## EXERCISE REQUIREMENTS
Once the line containing "Level 2: použila" is found in the entries below, reproduce it and every line after it, stopping at and including the line containing "nejdál se mi"; reproduce nothing else, and keep each line exact.

[Dataset entries]

----------------

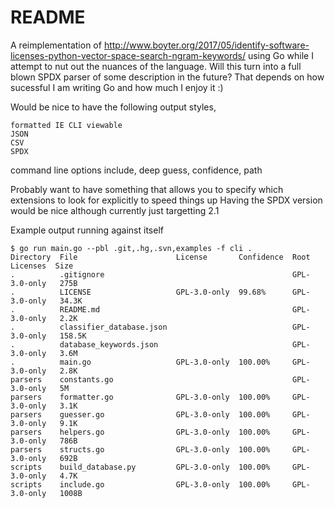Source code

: # README #

A reimplementation of http://www.boyter.org/2017/05/identify-software-licenses-python-vector-space-search-ngram-keywords/ using Go while I attempt to nut out the nuances of the language. Will this turn into a full blown SPDX parser of some description in the future? That depends on how sucessful I am writing Go and how much I enjoy it :)

Would be nice to have the following output styles,

	formatted IE CLI viewable
	JSON
	CSV
	SPDX

command line options include, deep guess, confidence, path

Probably want to have something that allows you to specify which extensions to look for explicitly to speed things up
Having the SPDX version would be nice although currently just targetting 2.1

Example output running against itself

	$ go run main.go --pbl .git,.hg,.svn,examples -f cli .
	Directory  File                      License       Confidence  Root Licenses  Size
	.          .gitignore                                          GPL-3.0-only   275B
	.          LICENSE                   GPL-3.0-only  99.68%      GPL-3.0-only   34.3K
	.          README.md                                           GPL-3.0-only   2.2K
	.          classifier_database.json                            GPL-3.0-only   158.5K
	.          database_keywords.json                              GPL-3.0-only   3.6M
	.          main.go                   GPL-3.0-only  100.00%     GPL-3.0-only   2.8K
	parsers    constants.go                                        GPL-3.0-only   5M
	parsers    formatter.go              GPL-3.0-only  100.00%     GPL-3.0-only   3.1K
	parsers    guesser.go                GPL-3.0-only  100.00%     GPL-3.0-only   9.1K
	parsers    helpers.go                GPL-3.0-only  100.00%     GPL-3.0-only   786B
	parsers    structs.go                GPL-3.0-only  100.00%     GPL-3.0-only   692B
	scripts    build_database.py         GPL-3.0-only  100.00%     GPL-3.0-only   4.7K
	scripts    include.go                GPL-3.0-only  100.00%     GPL-3.0-only   1008B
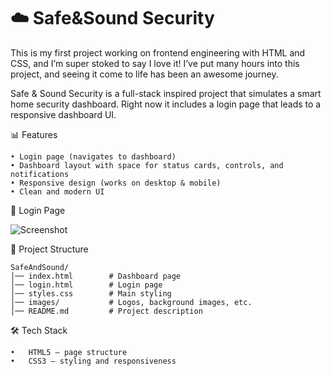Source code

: # ☁️ Safe&Sound Security

This is my first project working on frontend engineering with HTML and CSS, and I’m super stoked to say I love it!
I’ve put many hours into this project, and seeing it come to life has been an awesome journey.

Safe & Sound Security is a full-stack inspired project that simulates a smart home security dashboard.
Right now it includes a login page that leads to a responsive dashboard UI.

📊 Features

	• Login page (navigates to dashboard)
	• Dashboard layout with space for status cards, controls, and notifications
	• Responsive design (works on desktop & mobile)
	• Clean and modern UI
 
🔑 Login Page

 ![Screenshot](login-photo.png)

📂 Project Structure

    SafeAndSound/
    │── index.html        # Dashboard page
    │── login.html        # Login page
    │── styles.css        # Main styling
    │── images/           # Logos, background images, etc.
    │── README.md         # Project description

🛠️ Tech Stack

	•	HTML5 – page structure
	•	CSS3 – styling and responsiveness
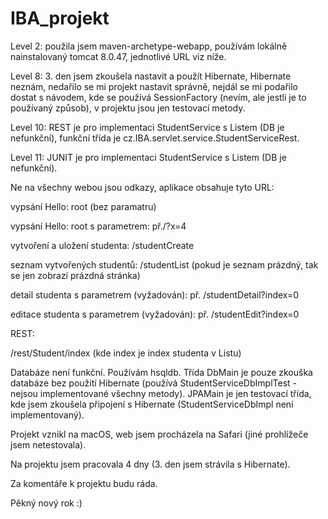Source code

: # IBA_projekt

Level 2: použila jsem maven-archetype-webapp, používám lokálně nainstalovaný tomcat 8.0.47, jednotlivé URL viz níže. 

Level 8: 3. den jsem zkoušela nastavit a použít Hibernate, Hibernate neznám, nedařilo se mi projekt nastavit správně,
nejdál se mi podařilo dostat s návodem, kde se používá SessionFactory (nevím, ale jestli je to používaný způsob), v projektu jsou jen testovací metody.

Level 10: REST je pro implementaci StudentService s Listem (DB je nefunkční), funkční třída je cz.IBA.servlet.service.StudentServiceRest.

Level 11: JUNIT je pro implementaci StudentService s Listem (DB je nefunkční).



Ne na všechny webou jsou odkazy, aplikace obsahuje tyto URL:

vypsání Hello: root (bez paramatru)

vypsání Hello: root s parametrem: př./?x=4

vytvoření a uložení studenta: /studentCreate 

seznam vytvořených studentů: /studentList (pokud je seznam prázdný, tak se jen zobrazí prázdná stránka)

detail studenta s parametrem (vyžadován): př. /studentDetail?index=0

editace studenta s parametrem (vyžadován): př. /studentEdit?index=0

REST:

/rest/Student/index (kde index je index studenta v Listu)

Databáze není funkční. Používám hsqldb. Třída DbMain je pouze zkouška databáze bez použití Hibernate (používá StudentServiceDbImplTest - nejsou implementované všechny metody). JPAMain je jen testovací třída, kde jsem zkoušela připojení s Hibernate (StudentServiceDbImpl není implementovaný).

Projekt vznikl na macOS, web jsem procházela na Safari (jiné prohlížeče jsem netestovala).

Na projektu jsem pracovala 4 dny (3. den jsem strávila s Hibernate).

Za komentáře k projektu budu ráda.

Pěkný nový rok :)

----------------

## RESULT OF THIS EXERCISE
Level 2: použila jsem maven-archetype-webapp, používám lokálně nainstalovaný tomcat 8.0.47, jednotlivé URL viz níže. 

Level 8: 3. den jsem zkoušela nastavit a použít Hibernate, Hibernate neznám, nedařilo se mi projekt nastavit správně,
nejdál se mi podařilo dostat s návodem, kde se používá SessionFactory (nevím, ale jestli je to používaný způsob), v projektu jsou jen testovací metody.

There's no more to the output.